I’m nobody’s idea of a coxswain*, but even I know this ain’t how you do it (link via Vox Day’s site Alpha Game).
In case you don’t want to read a lot of Millennial gamma male whining, the tl;dr is “engineering student tries to get laid by pretending he’s all about the girls in STEM (but in a supportive, feminist way); fails miserably.”
Again, I’m no mack daddy, but it seems like any halfway attractive girl in STEM can write her own ticket. In some ways, you’d have an easier time picking up an 8 at the bar than a 5 in the chem lab. At least the bar is full of other 7s, 8s, 9s; competition keeps the attention from getting to her head. The STEM 5, on the other hand, is surrounded by the horniest, most awkward dudes this side of Canada. At least half of them, I’m sure, think moves like this guy’s are the way to go… plus doing her homework, carrying her books, and whatever else figures into the STEM guys’ weird, 1950ish idea of “romance.”
As it turns out, I have some experience in this area. I had lots of high school friends who went to the pricey, private, elite engineering school across town from my crappy public college. Since engineers all drink like fish in college, I was forever hopping on the bus to go throw down a few with my buddies – their parties seemingly aimed for a 1:1 keg:person ratio. One night, I found myself getting the coldest shoulder imaginable from this barely passable chick. Again, I’m not Don Juan, but there’s no way I should’ve been getting blown out by this maybe 6-in-low-light-and-after-a-few-shots. And I do mean blown out — she did everything short of pulling down my pants and laughing.
But then a weird thing happened. I got back to my buddies, and they were all high-fiving and congratulating me for even getting five minutes with this chick. I was baffled, until they explained to me that I’d been hitting on the hottest girl in school.

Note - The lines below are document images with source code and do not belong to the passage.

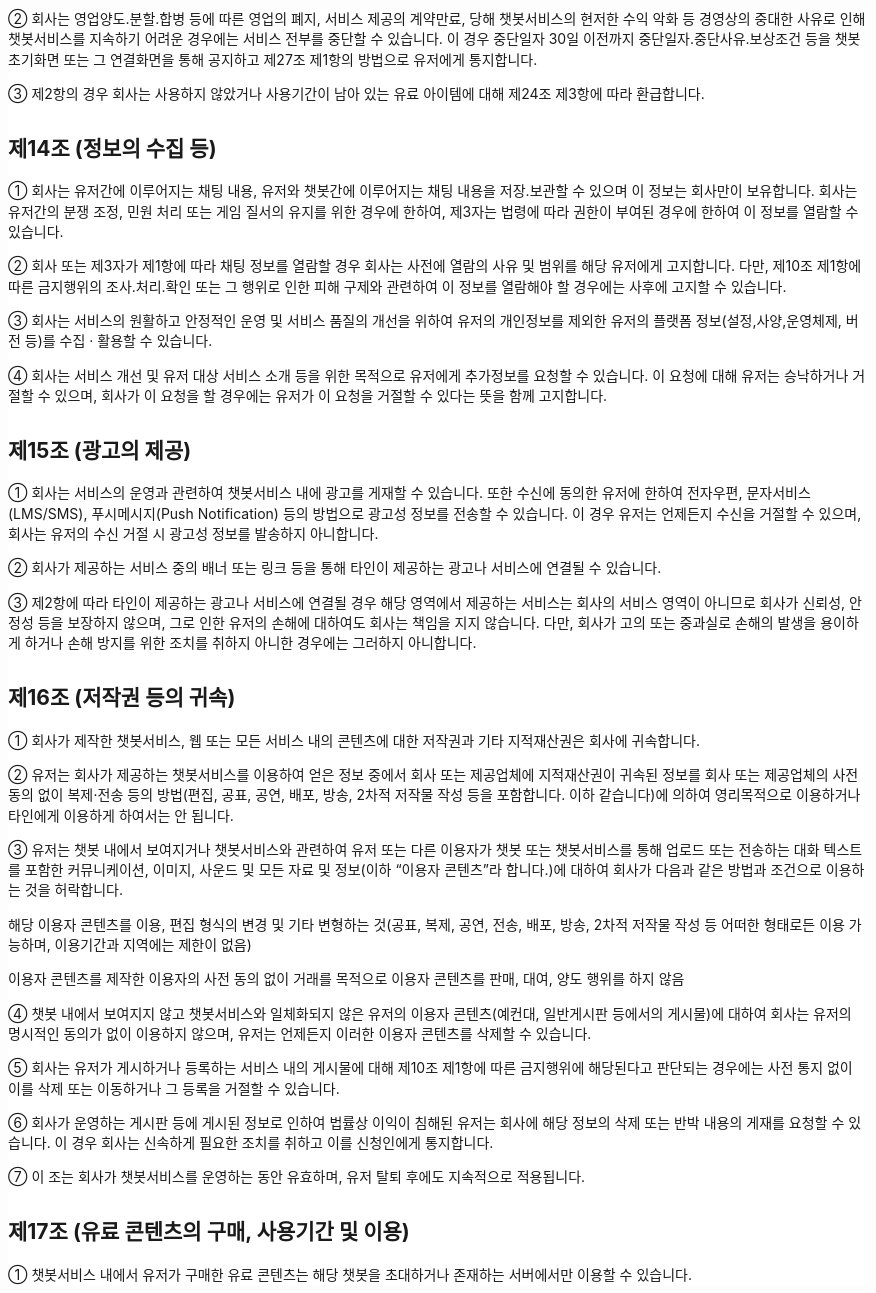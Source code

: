 ② 회사는 영업양도․분할․합병 등에 따른 영업의 폐지, 서비스 제공의 계약만료, 당해 챗봇서비스의 현저한 수익 악화 등 경영상의 중대한 사유로 인해 챗봇서비스를 지속하기 어려운 경우에는 서비스 전부를 중단할 수 있습니다. 이 경우 중단일자 30일 이전까지 중단일자․중단사유․보상조건 등을 챗봇 초기화면 또는 그 연결화면을 통해 공지하고 제27조 제1항의 방법으로 유저에게 통지합니다.

③ 제2항의 경우 회사는 사용하지 않았거나 사용기간이 남아 있는 유료 아이템에 대해 제24조 제3항에 따라 환급합니다.

제14조 (정보의 수집 등)
---
① 회사는 유저간에 이루어지는 채팅 내용, 유저와 챗봇간에 이루어지는 채팅 내용을 저장․보관할 수 있으며 이 정보는 회사만이 보유합니다. 회사는 유저간의 분쟁 조정, 민원 처리 또는 게임 질서의 유지를 위한 경우에 한하여, 제3자는 법령에 따라 권한이 부여된 경우에 한하여 이 정보를 열람할 수 있습니다.

② 회사 또는 제3자가 제1항에 따라 채팅 정보를 열람할 경우 회사는 사전에 열람의 사유 및 범위를 해당 유저에게 고지합니다. 다만, 제10조 제1항에 따른 금지행위의 조사․처리․확인 또는 그 행위로 인한 피해 구제와 관련하여 이 정보를 열람해야 할 경우에는 사후에 고지할 수 있습니다.

③ 회사는 서비스의 원활하고 안정적인 운영 및 서비스 품질의 개선을 위하여 유저의 개인정보를 제외한 유저의 플랫폼 정보(설정,사양,운영체제, 버전 등)를 수집 ‧ 활용할 수 있습니다.

④ 회사는 서비스 개선 및 유저 대상 서비스 소개 등을 위한 목적으로 유저에게 추가정보를 요청할 수 있습니다. 이 요청에 대해 유저는 승낙하거나 거절할 수 있으며, 회사가 이 요청을 할 경우에는 유저가 이 요청을 거절할 수 있다는 뜻을 함께 고지합니다.

제15조 (광고의 제공)
---
① 회사는 서비스의 운영과 관련하여 챗봇서비스 내에 광고를 게재할 수 있습니다. 또한 수신에 동의한 유저에 한하여 전자우편, 문자서비스(LMS/SMS), 푸시메시지(Push Notification) 등의 방법으로 광고성 정보를 전송할 수 있습니다. 이 경우 유저는 언제든지 수신을 거절할 수 있으며, 회사는 유저의 수신 거절 시 광고성 정보를 발송하지 아니합니다.

② 회사가 제공하는 서비스 중의 배너 또는 링크 등을 통해 타인이 제공하는 광고나 서비스에 연결될 수 있습니다.

③ 제2항에 따라 타인이 제공하는 광고나 서비스에 연결될 경우 해당 영역에서 제공하는 서비스는 회사의 서비스 영역이 아니므로 회사가 신뢰성, 안정성 등을 보장하지 않으며, 그로 인한 유저의 손해에 대하여도 회사는 책임을 지지 않습니다. 다만, 회사가 고의 또는 중과실로 손해의 발생을 용이하게 하거나 손해 방지를 위한 조치를 취하지 아니한 경우에는 그러하지 아니합니다.

제16조 (저작권 등의 귀속)
---
① 회사가 제작한 챗봇서비스, 웹 또는 모든 서비스 내의 콘텐츠에 대한 저작권과 기타 지적재산권은 회사에 귀속합니다.

② 유저는 회사가 제공하는 챗봇서비스를 이용하여 얻은 정보 중에서 회사 또는 제공업체에 지적재산권이 귀속된 정보를 회사 또는 제공업체의 사전 동의 없이 복제⋅전송 등의 방법(편집, 공표, 공연, 배포, 방송, 2차적 저작물 작성 등을 포함합니다. 이하 같습니다)에 의하여 영리목적으로 이용하거나 타인에게 이용하게 하여서는 안 됩니다.

③ 유저는 챗봇 내에서 보여지거나 챗봇서비스와 관련하여 유저 또는 다른 이용자가 챗봇 또는 챗봇서비스를 통해 업로드 또는 전송하는 대화 텍스트를 포함한 커뮤니케이션, 이미지, 사운드 및 모든 자료 및 정보(이하 “이용자 콘텐츠”라 합니다.)에 대하여 회사가 다음과 같은 방법과 조건으로 이용하는 것을 허락합니다.

해당 이용자 콘텐츠를 이용, 편집 형식의 변경 및 기타 변형하는 것(공표, 복제, 공연, 전송, 배포, 방송, 2차적 저작물 작성 등 어떠한 형태로든 이용 가능하며, 이용기간과 지역에는 제한이 없음)

이용자 콘텐츠를 제작한 이용자의 사전 동의 없이 거래를 목적으로 이용자 콘텐츠를 판매, 대여, 양도 행위를 하지 않음

④ 챗봇 내에서 보여지지 않고 챗봇서비스와 일체화되지 않은 유저의 이용자 콘텐츠(예컨대, 일반게시판 등에서의 게시물)에 대하여 회사는 유저의 명시적인 동의가 없이 이용하지 않으며, 유저는 언제든지 이러한 이용자 콘텐츠를 삭제할 수 있습니다.

⑤ 회사는 유저가 게시하거나 등록하는 서비스 내의 게시물에 대해 제10조 제1항에 따른 금지행위에 해당된다고 판단되는 경우에는 사전 통지 없이 이를 삭제 또는 이동하거나 그 등록을 거절할 수 있습니다.

⑥ 회사가 운영하는 게시판 등에 게시된 정보로 인하여 법률상 이익이 침해된 유저는 회사에 해당 정보의 삭제 또는 반박 내용의 게재를 요청할 수 있습니다. 이 경우 회사는 신속하게 필요한 조치를 취하고 이를 신청인에게 통지합니다.

⑦ 이 조는 회사가 챗봇서비스를 운영하는 동안 유효하며, 유저 탈퇴 후에도 지속적으로 적용됩니다.

제17조 (유료 콘텐츠의 구매, 사용기간 및 이용)
---
① 챗봇서비스 내에서 유저가 구매한 유료 콘텐츠는 해당 챗봇을 초대하거나 존재하는 서버에서만 이용할 수 있습니다.
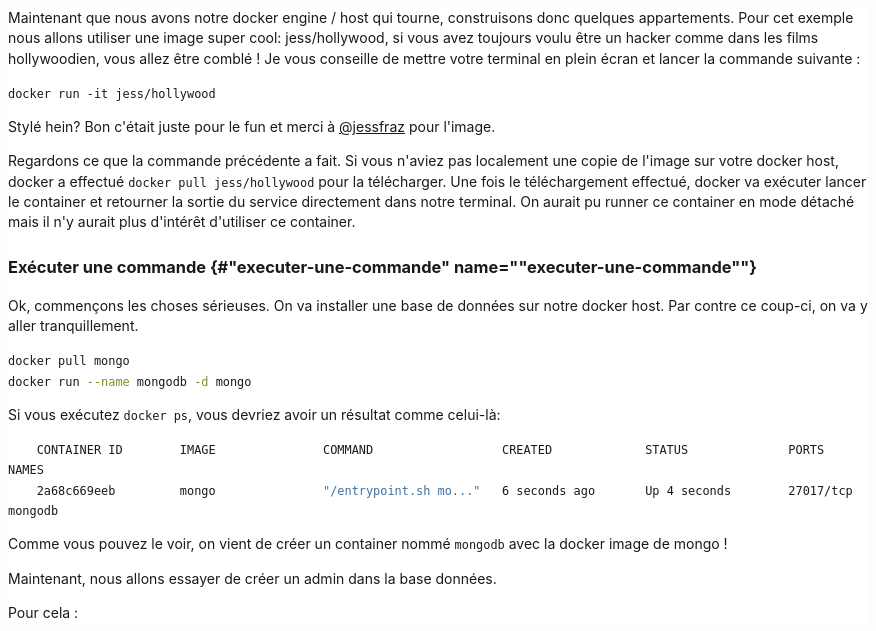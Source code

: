 
Maintenant que nous avons notre docker engine / host qui tourne,
construisons donc quelques appartements. Pour cet exemple nous allons
utiliser une image super cool: jess/hollywood, si vous avez toujours
voulu être un hacker comme dans les films hollywoodien, vous allez être
comblé ! Je vous conseille de mettre votre terminal en plein écran et
lancer la commande suivante :



`docker run -it jess/hollywood`



Stylé hein? Bon c'était juste pour le fun et merci à
[\@jessfraz](https://twitter.com/jessfraz) pour l'image.



Regardons ce que la commande précédente a fait. Si vous n'aviez pas
localement une copie de l'image sur votre docker host, docker a
effectué `docker pull jess/hollywood` pour la télécharger. Une fois le
téléchargement effectué, docker va exécuter lancer le container et
retourner la sortie du service directement dans notre terminal. On
aurait pu runner ce container en mode détaché mais il n'y aurait plus
d'intérêt d'utiliser ce container.



### Exécuter une commande {#"executer-une-commande" name=""executer-une-commande""}



Ok, commençons les choses sérieuses. On va installer une base de données
sur notre docker host. Par contre ce coup-ci, on va y aller
tranquillement.


```bash
docker pull mongo
docker run --name mongodb -d mongo
```


Si vous exécutez `docker ps`, vous devriez avoir un résultat comme
celui-là:


```bash
    CONTAINER ID        IMAGE               COMMAND                  CREATED             STATUS              PORTS                          NAMES
    2a68c669eeb         mongo               "/entrypoint.sh mo..."   6 seconds ago       Up 4 seconds        27017/tcp                      mongodb
```


Comme vous pouvez le voir, on vient de créer un container nommé
`mongodb` avec la docker image de mongo !

Maintenant, nous allons essayer de créer un admin dans la base données.

Pour cela :
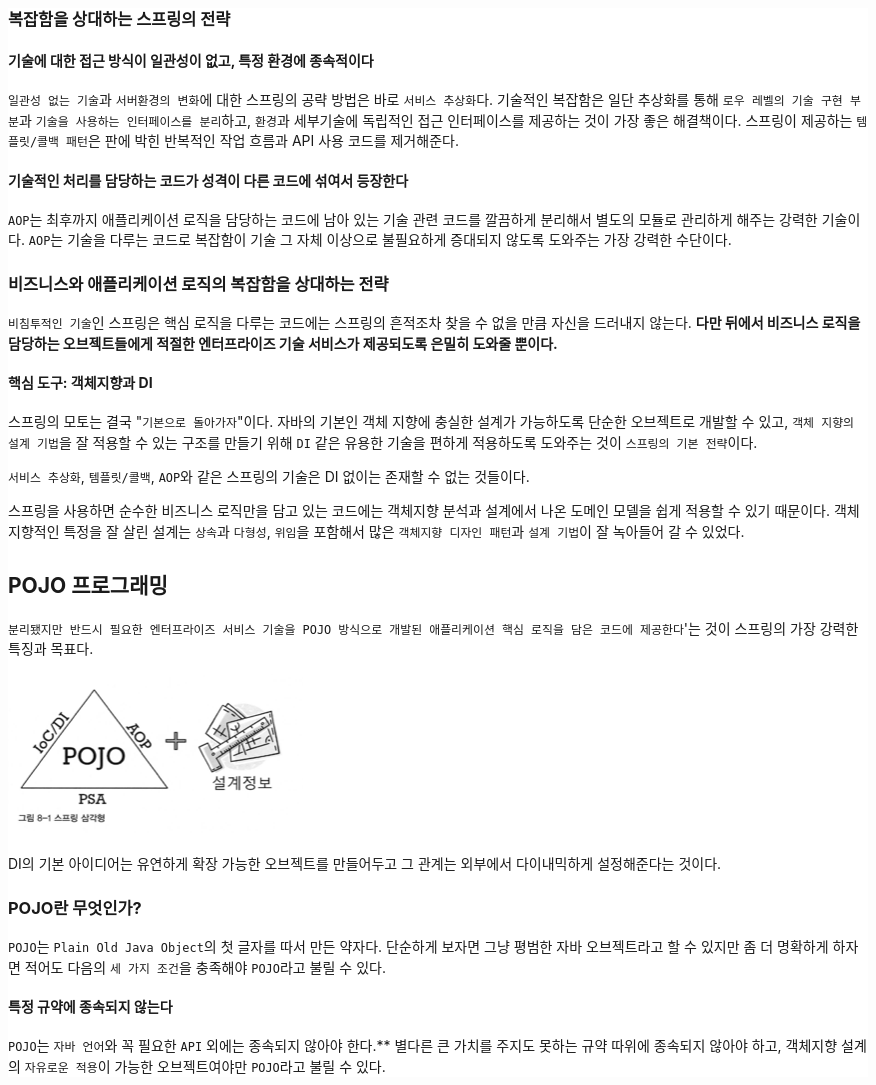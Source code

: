 ### 복잡함을 상대하는 스프링의 전략

#### 기술에 대한 접근 방식이 일관성이 없고, 특정 환경에 종속적이다

`일관성 없는 기술`과 `서버환경의 변화`에 대한 스프링의 공략 방법은 바로 `서비스 추상화`다. 기술적인 복잡함은 일단 추상화를 통해 `로우 레벨의 기술 구현 부분`과 `기술을 사용하는 인터페이스를 분리`하고, `환경`과 세부기술에 독립적인 접근 인터페이스를 제공하는 것이 가장 좋은 해결책이다. 스프링이 제공하는 `템플릿/콜백 패턴`은 판에 박힌 반복적인 작업 흐름과 API 사용 코드를 제거해준다.

#### 기술적인 처리를 담당하는 코드가 성격이 다른 코드에 섞여서 등장한다

`AOP`는 최후까지 애플리케이션 로직을 담당하는 코드에 남아 있는 기술 관련 코드를 깔끔하게 분리해서 별도의 모듈로 관리하게 해주는 강력한 기술이다. `AOP`는 기술을 다루는 코드로 복잡함이 기술 그 자체 이상으로 불필요하게 증대되지 않도록 도와주는 가장 강력한 수단이다.

### 비즈니스와 애플리케이션 로직의 복잡함을 상대하는 전략

`비침투적인 기술`인 스프링은 핵심 로직을 다루는 코드에는 스프링의 흔적조차 찾을 수 없을 만큼 자신을 드러내지 않는다. **다만 뒤에서 비즈니스 로직을 담당하는 오브젝트들에게 적절한 엔터프라이즈 기술 서비스가 제공되도록 은밀히 도와줄 뿐이다.**

#### 핵심 도구: 객체지향과 DI

스프링의 모토는 결국 "`기본으로 돌아가자`"이다. 자바의 기본인 객체 지향에 충실한 설계가 가능하도록 단순한 오브젝트로 개발할 수 있고, `객체 지향의 설계 기법`을 잘 적용할 수 있는 구조를 만들기 위해 `DI` 같은 유용한 기술을 편하게 적용하도록 도와주는 것이 `스프링의 기본 전략`이다.

`서비스 추상화`, `템플릿/콜백`, `AOP`와 같은 스프링의 기술은 DI 없이는 존재할 수 없는 것들이다.

스프링을 사용하면 순수한 비즈니스 로직만을 담고 있는 코드에는 객체지향 분석과 설계에서 나온 도메인 모델을 쉽게 적용할 수 있기 때문이다. 객체지향적인 특정을 잘 살린 설계는 `상속`과 `다형성`, `위임`을 포함해서 많은 `객체지향 디자인 패턴`과 `설계 기법`이 잘 녹아들어 갈 수 있었다.

## POJO 프로그래밍

`분리됐지만 반드시 필요한 엔터프라이즈 서비스 기술을 POJO 방식으로 개발된 애플리케이션 핵심 로직을 담은 코드에 제공한다`'는 것이 스프링의 가장 강력한 특징과 목표다.

![](../../../../.gitbook/assets/8-1%20%281%29.png)

DI의 기본 아이디어는 유연하게 확장 가능한 오브젝트를 만들어두고 그 관계는 외부에서 다이내믹하게 설정해준다는 것이다.

### POJO란 무엇인가?

`POJO`는 `Plain Old Java Object`의 첫 글자를 따서 만든 약자다. 단순하게 보자면 그냥 평범한 자바 오브젝트라고 할 수 있지만 좀 더 명확하게 하자면 적어도 다음의 `세 가지 조건`을 충족해야 `POJO`라고 불릴 수 있다.

#### 특정 규약에 종속되지 않는다

`POJO`는 `자바 언어`와 꼭 필요한 `API` 외에는 종속되지 않아야 한다.\*\* 별다른 큰 가치를 주지도 못하는 규약 따위에 종속되지 않아야 하고, 객체지향 설계의 `자유로운 적용`이 가능한 오브젝트여야만 `POJO`라고 불릴 수 있다.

Like, she was the homecoming queen, dated the quarterback, etc. etc., and I was apparently some kind of stud for even having the balls to talk to her. Now, we were all well on our way to wasted at the time, but my buddies couldn’t grok it when I explained to them that this engineering uber-babe wouldn’t have even been the best looking girl on my dorm floor, and what’s more, guys, you and I went to high school together…. we were constantly surrounded by much better looking girls than this. Hell, we’d dated girls who were at least as good looking, and we — or, at least, you — are the kind of guys who’d end up at an elite engineering school….
See what I mean? All the dorks pining after her had given this chick impenetrable bitch armor. I’m not sure any amount of “Game” would’ve worked on her, until you got her out of that weird little world and around normal girls for a few hours. I’m well out of the dating scene now, but if I had to give some advice to guys like my friends (or, sadly, myself) back in the days, it’d be “plenty of fish, dude. Plenty of fish. It’s a cliche because it’s true. Find out where the Education majors hang out — they’re easy.”
But, alas, this is the Age of Asperger’s. If I said “plenty of fish in the sea, dude,” this poindexter would probably rent a boat….
*PS: I’m aware that coxswain is a naval rate; I just think it sounds funny.